Und wie sehen die aus? Es wird allenfalls die Plausibilität der Kto-Nr. zur BLZ geprüft, mehr sicher nicht.


----------



## passer (23 Juli 2009)

*AW: Amazon Lastschrift/falsche Kontodaten*



Reducal schrieb:


> Und wie sehen die aus? Es wird allenfalls die Plausibilität der Kto-Nr. zur BLZ geprüft, mehr sicher nicht.



Doch auch Mechanismen ähnliches des Fraud Services (Missbrauch von TK Leistungen-Unbezahlte Rechnungen). Und Boniprüfungssysteme an sich.
Denn Amazon liefert ja bevor es abbucht.


----------



## msbarim (8 Januar 2010)

*AW: Amazon Lastschrift/falsche Kontodaten*

Auch meiner Frau ist so ergangen. Sie hat versehentlich eine falsche Bankleitzahl eingegeben. Das Konto wurde umgehend gesperrt, d.h. es gab auch keine Möglichkeit mehr, die Daten zu korrigieren.

Da man ja ein guter Kunde ist, hat sie anschließend mit dem Verkäufer von Marketplace gesprochen und ihm das Geld direkt überwiesen. Da hätte sie mal besser nicht gemacht. Es ist nämlich so, dass bei Market-Place Amazon in Vorleistung tritt und dem Verkäufer das Geld schon überweist, ohne es überhaupt zu  haben. 

Nun sind 6 Euro Bearbeitungsgebühr und diverse Rück- und Neuüberweisungen fällig.

Ich finde dieses Verhalten von Amazon auch nicht kundenfreundlich besonders im Hinbick darauf, dass man schon jahrelang dort einkauft und immer ein guter Kunde war.

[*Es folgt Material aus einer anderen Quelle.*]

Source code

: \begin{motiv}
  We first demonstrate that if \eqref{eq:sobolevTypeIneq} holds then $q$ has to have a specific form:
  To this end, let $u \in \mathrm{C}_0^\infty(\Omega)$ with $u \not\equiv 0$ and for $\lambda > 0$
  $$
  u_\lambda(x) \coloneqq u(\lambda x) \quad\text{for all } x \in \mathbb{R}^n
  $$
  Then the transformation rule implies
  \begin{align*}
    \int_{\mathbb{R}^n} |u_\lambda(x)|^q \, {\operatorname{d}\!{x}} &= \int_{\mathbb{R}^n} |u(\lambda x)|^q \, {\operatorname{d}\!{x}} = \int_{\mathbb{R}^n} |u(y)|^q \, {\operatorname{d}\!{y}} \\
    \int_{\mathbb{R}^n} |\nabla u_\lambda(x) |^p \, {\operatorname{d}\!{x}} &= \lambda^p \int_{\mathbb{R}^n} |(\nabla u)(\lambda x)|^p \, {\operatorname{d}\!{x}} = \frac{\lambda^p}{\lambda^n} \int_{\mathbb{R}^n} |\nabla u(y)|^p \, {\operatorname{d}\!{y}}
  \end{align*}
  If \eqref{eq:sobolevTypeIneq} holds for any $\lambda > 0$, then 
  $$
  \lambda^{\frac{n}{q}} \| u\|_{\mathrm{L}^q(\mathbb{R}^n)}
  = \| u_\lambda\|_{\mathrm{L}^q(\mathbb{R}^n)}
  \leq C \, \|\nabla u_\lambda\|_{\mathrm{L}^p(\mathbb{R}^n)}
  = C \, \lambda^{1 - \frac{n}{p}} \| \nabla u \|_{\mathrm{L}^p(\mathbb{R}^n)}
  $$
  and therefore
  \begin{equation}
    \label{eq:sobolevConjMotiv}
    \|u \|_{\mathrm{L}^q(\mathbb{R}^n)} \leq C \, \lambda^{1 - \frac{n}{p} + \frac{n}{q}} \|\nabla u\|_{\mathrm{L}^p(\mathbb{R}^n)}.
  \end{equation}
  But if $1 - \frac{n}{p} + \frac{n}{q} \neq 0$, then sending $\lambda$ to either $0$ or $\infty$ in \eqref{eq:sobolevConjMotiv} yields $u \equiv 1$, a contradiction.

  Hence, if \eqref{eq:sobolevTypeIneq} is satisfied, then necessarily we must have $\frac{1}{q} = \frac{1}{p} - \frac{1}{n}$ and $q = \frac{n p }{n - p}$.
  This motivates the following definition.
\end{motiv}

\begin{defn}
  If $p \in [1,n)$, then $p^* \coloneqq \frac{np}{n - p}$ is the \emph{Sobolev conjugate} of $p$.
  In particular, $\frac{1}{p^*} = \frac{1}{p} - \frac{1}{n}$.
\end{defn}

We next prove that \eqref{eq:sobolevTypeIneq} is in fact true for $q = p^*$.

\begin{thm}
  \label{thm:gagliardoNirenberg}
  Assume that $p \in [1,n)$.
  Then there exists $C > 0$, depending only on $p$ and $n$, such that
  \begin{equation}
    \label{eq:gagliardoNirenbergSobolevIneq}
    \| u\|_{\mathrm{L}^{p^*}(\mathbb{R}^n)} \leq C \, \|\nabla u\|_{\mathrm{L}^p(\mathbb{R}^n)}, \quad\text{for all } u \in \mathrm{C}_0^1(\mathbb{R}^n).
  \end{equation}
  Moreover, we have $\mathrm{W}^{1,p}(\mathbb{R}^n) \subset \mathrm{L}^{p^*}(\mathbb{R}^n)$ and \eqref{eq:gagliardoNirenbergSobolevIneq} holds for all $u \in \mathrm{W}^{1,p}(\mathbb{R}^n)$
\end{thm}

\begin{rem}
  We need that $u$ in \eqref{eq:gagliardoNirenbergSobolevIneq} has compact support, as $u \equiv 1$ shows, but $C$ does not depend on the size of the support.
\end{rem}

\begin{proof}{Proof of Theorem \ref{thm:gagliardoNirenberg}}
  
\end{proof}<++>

Na ja, wir haben unsere Bestellung bei Amazon jedenfalls storniert und unseren neuen LCD-Fernseher woanders gekauft. Tolles Geschäftsmodell von Amazon!


----------



## Reducal (8 Januar 2010)

*AW: Amazon Lastschrift/falsche Kontodaten*



msbarim schrieb:


> Tolles Geschäftsmodell von Amazon!


Ist es, in der Tat. Wehe dem, der einen Fehler einträgt (wie hier deine Frau)! Dann bricht das günstige Modell wegen Fraudverdacht zusammen und die Probleme nehmen erst einmal kein Ende. So lange alles ordnungsgemäß verläuft, gibt es eigentlich keinen Grund zur Beschwerde. Amazon nun zu bemängeln, nur weil schon allein zwei Fehler von deiner Frau begangen wurden, finde ich nicht i. O. Was meinst du, warum Amazon eigentlich preiswertere Angebote hat, als der Einzelhandel um die Ecke?


----------



## Unregistriert (9 Februar 2010)

*AW: Amazon Lastschrift/falsche Kontodaten*

Hallo,

habe auch vorhin was bei Amazon seit längerer Zeit mal wieder bestellt. Leider habe ich nicht bemerkt, dass noch ein altes Konto angegeben ist, welches heute nicht mehr existiert.

Nun wollte ich die Kontodaten ändern, leider nicht möglich, warum weiß ich nicht. Jedenfalls geht es einfach nicht mehr.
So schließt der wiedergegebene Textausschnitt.